Document images with source code

______________________________

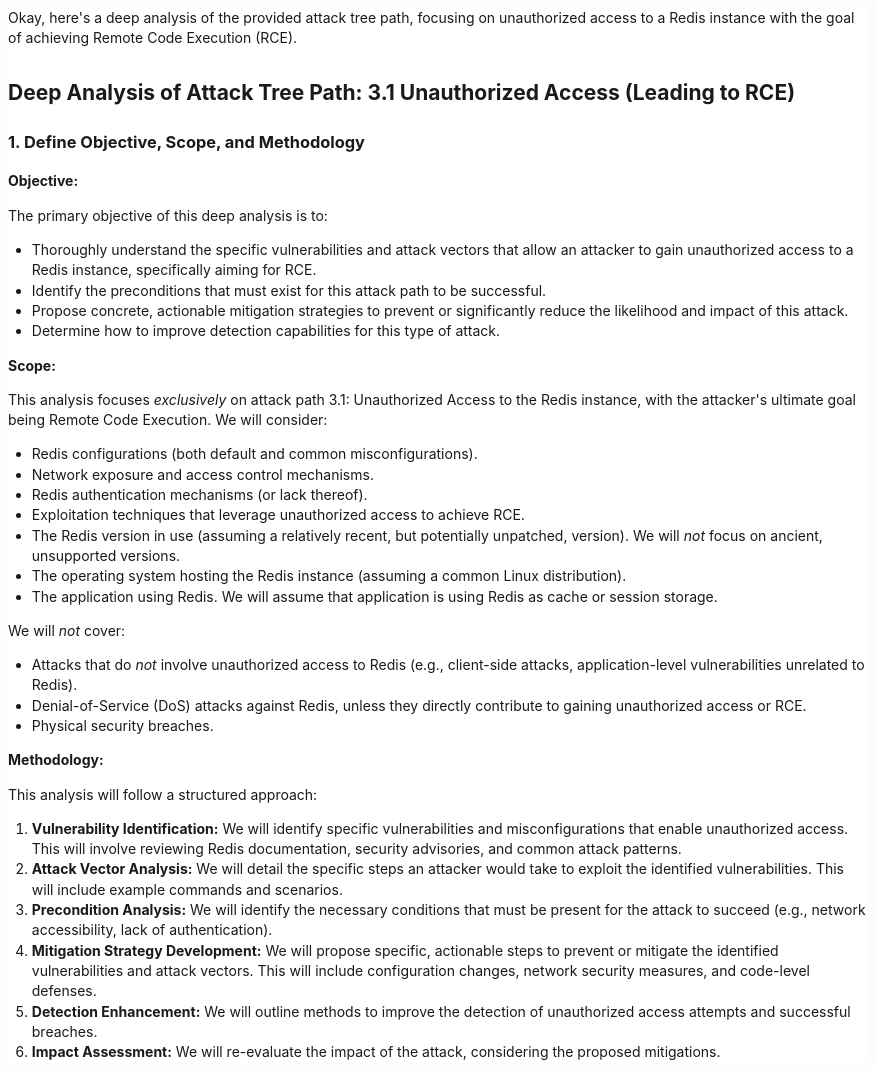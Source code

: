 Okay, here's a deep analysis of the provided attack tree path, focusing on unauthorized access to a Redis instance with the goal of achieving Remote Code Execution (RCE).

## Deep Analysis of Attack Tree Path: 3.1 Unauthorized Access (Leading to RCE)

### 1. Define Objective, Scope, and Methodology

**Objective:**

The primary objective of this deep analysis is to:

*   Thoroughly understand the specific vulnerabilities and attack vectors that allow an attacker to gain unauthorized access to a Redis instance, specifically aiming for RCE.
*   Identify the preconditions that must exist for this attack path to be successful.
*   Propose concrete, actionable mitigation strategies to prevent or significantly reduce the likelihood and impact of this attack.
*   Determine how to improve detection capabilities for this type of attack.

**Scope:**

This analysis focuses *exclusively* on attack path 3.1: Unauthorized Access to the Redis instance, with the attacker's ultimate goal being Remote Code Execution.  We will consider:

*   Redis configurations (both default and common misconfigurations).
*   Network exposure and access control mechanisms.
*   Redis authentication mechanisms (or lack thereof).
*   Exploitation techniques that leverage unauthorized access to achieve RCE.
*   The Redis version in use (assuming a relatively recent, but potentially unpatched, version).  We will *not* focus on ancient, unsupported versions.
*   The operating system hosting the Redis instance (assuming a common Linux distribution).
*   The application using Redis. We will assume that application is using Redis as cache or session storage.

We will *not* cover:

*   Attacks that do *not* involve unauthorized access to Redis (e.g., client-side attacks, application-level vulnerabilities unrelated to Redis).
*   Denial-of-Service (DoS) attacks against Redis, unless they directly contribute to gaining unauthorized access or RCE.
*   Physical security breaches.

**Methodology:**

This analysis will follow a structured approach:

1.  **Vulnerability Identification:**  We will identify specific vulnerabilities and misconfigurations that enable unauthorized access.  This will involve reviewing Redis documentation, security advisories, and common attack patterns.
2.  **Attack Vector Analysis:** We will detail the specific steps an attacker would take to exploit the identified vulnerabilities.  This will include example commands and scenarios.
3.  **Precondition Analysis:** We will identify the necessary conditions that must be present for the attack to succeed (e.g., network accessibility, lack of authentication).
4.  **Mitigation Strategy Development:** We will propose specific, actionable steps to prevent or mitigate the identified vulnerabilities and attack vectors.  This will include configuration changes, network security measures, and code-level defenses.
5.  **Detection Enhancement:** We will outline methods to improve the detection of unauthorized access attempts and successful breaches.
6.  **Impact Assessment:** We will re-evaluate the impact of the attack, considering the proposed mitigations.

______________________________

Your task — Write every entry again exactly as given, skipping the pictures.

Exercise response —
Source code

: Okay, here's a deep analysis of the provided attack tree path, focusing on unauthorized access to a Redis instance with the goal of achieving Remote Code Execution (RCE).

## Deep Analysis of Attack Tree Path: 3.1 Unauthorized Access (Leading to RCE)

### 1. Define Objective, Scope, and Methodology

**Objective:**

The primary objective of this deep analysis is to:

*   Thoroughly understand the specific vulnerabilities and attack vectors that allow an attacker to gain unauthorized access to a Redis instance, specifically aiming for RCE.
*   Identify the preconditions that must exist for this attack path to be successful.
*   Propose concrete, actionable mitigation strategies to prevent or significantly reduce the likelihood and impact of this attack.
*   Determine how to improve detection capabilities for this type of attack.

**Scope:**

This analysis focuses *exclusively* on attack path 3.1: Unauthorized Access to the Redis instance, with the attacker's ultimate goal being Remote Code Execution.  We will consider:

*   Redis configurations (both default and common misconfigurations).
*   Network exposure and access control mechanisms.
*   Redis authentication mechanisms (or lack thereof).
*   Exploitation techniques that leverage unauthorized access to achieve RCE.
*   The Redis version in use (assuming a relatively recent, but potentially unpatched, version).  We will *not* focus on ancient, unsupported versions.
*   The operating system hosting the Redis instance (assuming a common Linux distribution).
*   The application using Redis. We will assume that application is using Redis as cache or session storage.

We will *not* cover:

*   Attacks that do *not* involve unauthorized access to Redis (e.g., client-side attacks, application-level vulnerabilities unrelated to Redis).
*   Denial-of-Service (DoS) attacks against Redis, unless they directly contribute to gaining unauthorized access or RCE.
*   Physical security breaches.

**Methodology:**

This analysis will follow a structured approach:

1.  **Vulnerability Identification:**  We will identify specific vulnerabilities and misconfigurations that enable unauthorized access.  This will involve reviewing Redis documentation, security advisories, and common attack patterns.
2.  **Attack Vector Analysis:** We will detail the specific steps an attacker would take to exploit the identified vulnerabilities.  This will include example commands and scenarios.
3.  **Precondition Analysis:** We will identify the necessary conditions that must be present for the attack to succeed (e.g., network accessibility, lack of authentication).
4.  **Mitigation Strategy Development:** We will propose specific, actionable steps to prevent or mitigate the identified vulnerabilities and attack vectors.  This will include configuration changes, network security measures, and code-level defenses.
5.  **Detection Enhancement:** We will outline methods to improve the detection of unauthorized access attempts and successful breaches.
6.  **Impact Assessment:** We will re-evaluate the impact of the attack, considering the proposed mitigations.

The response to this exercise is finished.